In article <28299@watmath.waterloo.edu> gjditchfield@watmsg.waterloo.edu
(Glen Ditchfield) writes:
>
>I've heard suggestions that, if plain TextEdit is too simple for your
>editing needs, then somewhat fancier editors can be built by using TextEdit
>as a "paragraph engine".

TextEdit has a number of internal values stored as signed 16-bit integers.
This limits it to 32K bytes of data and (because there are pixel positions
also stored in 16-bit Points) about 2000 lines (32K / 16 pixel/line).
(This is explained in a recent Inside Mac).  There is also a limit to
the length of a line due to the 16-bit limit.

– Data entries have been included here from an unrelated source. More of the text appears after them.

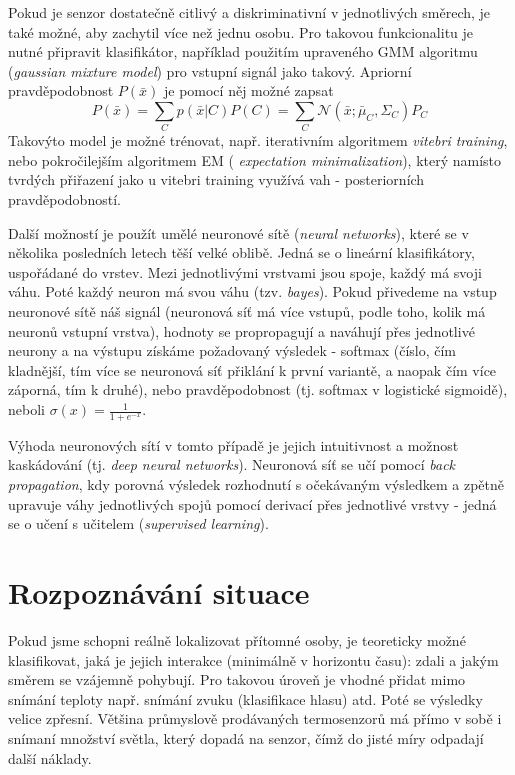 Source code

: \documentclass[10pt,a4paper,titlepage]{article}
\begin{document}
  Pokud je senzor dostatečně citlivý a diskriminativní v jednotlivých směrech, je také možné, aby zachytil
  více než jednu osobu. Pro takovou funkcionalitu je nutné připravit klasifikátor, například použitím
  upraveného GMM algoritmu ({\it gaussian mixture model}) pro vstupní signál jako takový. Apriorní
  pravděpodobnost $P(\bar{x})$ je pomocí něj možné zapsat $$P(\bar{x}) = \sum_{C} p(\bar{x} | C)
  P(C) = \sum_{C} \mathcal{N}(\bar{x}; \bar{\mu}_C,\Sigma_C) P_C$$ Takovýto model je možné trénovat,
  např. iterativním algoritmem {\it vitebri training}, nebo pokročilejším algoritmem EM ({\it
  expectation minimalization}), který namísto tvrdých přiřazení jako u vitebri training využívá vah
  - posteriorních pravděpodobností.

  Další možností je použít umělé neuronové sítě ({\it neural networks}), které se v několika posledních
  letech těší velké oblibě. Jedná se o lineární klasifikátory, uspořádané do vrstev. Mezi jednotlivými
  vrstvami jsou spoje, každý má svoji váhu. Poté každý neuron má svou váhu (tzv. {\it bayes}). Pokud
  přivedeme na vstup neuronové sítě náš signál (neuronová síť má více vstupů, podle toho, kolik má
  neuronů vstupní vrstva), hodnoty se propropagují a naváhují přes jednotlivé neurony a na výstupu
  získáme požadovaný výsledek - softmax (číslo, čím kladnější, tím více se neuronová síť přiklání
  k první variantě, a naopak čím více záporná, tím k druhé), nebo pravděpodobnost (tj. softmax v
  logistické sigmoidě), neboli $\sigma(x) = \frac{1}{1 + e^{-x}}$.

  Výhoda neuronových sítí v tomto případě je jejich intuitivnost a možnost kaskádování (tj. {\it
  deep neural networks}). Neuronová síť se učí pomocí {\it back propagation}, kdy porovná výsledek
  rozhodnutí s očekávaným výsledkem a zpětně upravuje váhy jednotlivých spojů pomocí derivací přes
  jednotlivé vrstvy - jedná se o učení s učitelem ({\it supervised learning}).

  \section{Rozpoznávání situace}
  Pokud jsme schopni reálně lokalizovat přítomné osoby, je teoreticky možné klasifikovat, jaká je jejich
  interakce (minimálně v horizontu času): zdali a jakým směrem se vzájemně pohybují. Pro takovou
  úroveň je vhodné přidat mimo snímání teploty např. snímání zvuku (klasifikace hlasu) atd.
  Poté se výsledky velice zpřesní. Většina průmyslově prodávaných termosenzorů má přímo v sobě
  i snímaní množství světla, který dopadá na senzor, čímž do jisté míry odpadají další náklady.
  
\end{document}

If you are willing to position paragraphs on the screen, and do a lot
of the scrolling effort yourself, and not allow text selections  to extend
beyond one paragraph, you could "probably" create a separate TextEdit
record for each paragraph of your data.  It's a lot of work, though.

You could even create a TextEdit record for the window, adding and
removing chunks of text from the edit record as lines scroll in
and out of the screen.  Of course, with huge screens and tiny fonts,
you may still exceed TextEdit's limitations.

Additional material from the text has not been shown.